Collection entries:
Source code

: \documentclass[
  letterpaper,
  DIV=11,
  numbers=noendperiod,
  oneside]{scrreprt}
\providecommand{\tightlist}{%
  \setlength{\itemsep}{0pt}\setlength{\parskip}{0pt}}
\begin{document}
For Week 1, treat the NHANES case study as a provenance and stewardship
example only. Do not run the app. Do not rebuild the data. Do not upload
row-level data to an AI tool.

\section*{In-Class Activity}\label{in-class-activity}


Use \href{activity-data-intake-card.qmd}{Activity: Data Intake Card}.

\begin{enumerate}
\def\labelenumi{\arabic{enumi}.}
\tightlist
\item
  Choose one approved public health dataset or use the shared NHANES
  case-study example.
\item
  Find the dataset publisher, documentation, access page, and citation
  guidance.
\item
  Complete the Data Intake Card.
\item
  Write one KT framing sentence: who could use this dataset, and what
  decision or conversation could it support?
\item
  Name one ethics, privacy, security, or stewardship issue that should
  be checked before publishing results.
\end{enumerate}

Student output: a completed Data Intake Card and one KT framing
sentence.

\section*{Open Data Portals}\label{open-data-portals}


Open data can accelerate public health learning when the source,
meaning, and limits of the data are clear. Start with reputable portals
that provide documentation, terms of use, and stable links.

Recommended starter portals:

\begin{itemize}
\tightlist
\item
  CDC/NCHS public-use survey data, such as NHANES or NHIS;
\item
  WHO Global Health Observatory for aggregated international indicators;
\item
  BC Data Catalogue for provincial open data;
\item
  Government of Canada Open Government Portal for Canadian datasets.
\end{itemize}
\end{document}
* * *
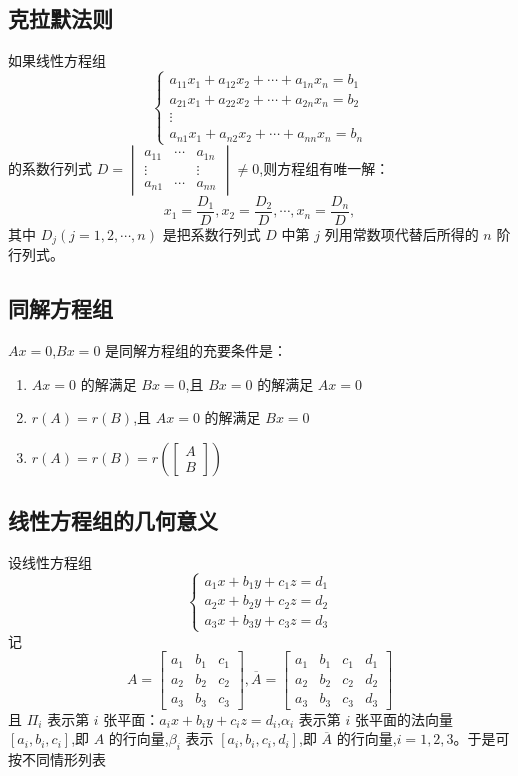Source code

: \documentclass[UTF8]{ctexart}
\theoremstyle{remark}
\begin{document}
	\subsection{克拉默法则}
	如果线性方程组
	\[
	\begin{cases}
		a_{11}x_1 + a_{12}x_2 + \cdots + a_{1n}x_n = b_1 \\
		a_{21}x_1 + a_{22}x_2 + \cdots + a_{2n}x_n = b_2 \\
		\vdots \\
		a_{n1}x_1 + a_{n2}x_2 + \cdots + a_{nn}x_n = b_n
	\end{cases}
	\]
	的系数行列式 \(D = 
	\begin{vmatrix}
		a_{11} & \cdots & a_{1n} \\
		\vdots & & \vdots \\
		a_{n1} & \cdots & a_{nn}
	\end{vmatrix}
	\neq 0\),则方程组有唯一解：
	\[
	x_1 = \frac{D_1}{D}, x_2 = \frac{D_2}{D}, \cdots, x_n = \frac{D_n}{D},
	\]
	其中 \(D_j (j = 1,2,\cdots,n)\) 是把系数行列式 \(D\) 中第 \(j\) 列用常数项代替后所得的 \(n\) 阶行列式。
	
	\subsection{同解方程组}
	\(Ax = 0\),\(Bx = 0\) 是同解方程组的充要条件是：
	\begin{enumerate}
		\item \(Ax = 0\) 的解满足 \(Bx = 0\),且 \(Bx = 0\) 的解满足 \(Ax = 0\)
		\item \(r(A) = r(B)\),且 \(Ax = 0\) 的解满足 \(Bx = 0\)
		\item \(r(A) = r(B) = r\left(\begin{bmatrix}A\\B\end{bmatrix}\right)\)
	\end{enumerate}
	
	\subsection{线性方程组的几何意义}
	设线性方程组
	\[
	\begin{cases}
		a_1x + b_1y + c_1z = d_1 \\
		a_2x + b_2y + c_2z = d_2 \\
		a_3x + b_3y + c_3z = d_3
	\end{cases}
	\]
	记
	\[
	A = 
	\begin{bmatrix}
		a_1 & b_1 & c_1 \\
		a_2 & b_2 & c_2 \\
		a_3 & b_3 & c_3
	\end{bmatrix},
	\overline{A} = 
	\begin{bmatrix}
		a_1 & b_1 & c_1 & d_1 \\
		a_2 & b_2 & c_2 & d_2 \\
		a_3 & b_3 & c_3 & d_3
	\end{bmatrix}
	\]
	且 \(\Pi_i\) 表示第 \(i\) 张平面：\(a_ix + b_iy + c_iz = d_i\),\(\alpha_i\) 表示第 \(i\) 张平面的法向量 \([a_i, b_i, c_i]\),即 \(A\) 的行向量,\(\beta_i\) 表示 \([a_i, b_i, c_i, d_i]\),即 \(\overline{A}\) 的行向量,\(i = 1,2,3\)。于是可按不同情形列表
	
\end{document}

**Exercise:** If a line in the records above holds the string "enumerate", copy it.

**Exercise output:**
\begin{enumerate}
\end{enumerate}
	\begin{enumerate}
	\end{enumerate}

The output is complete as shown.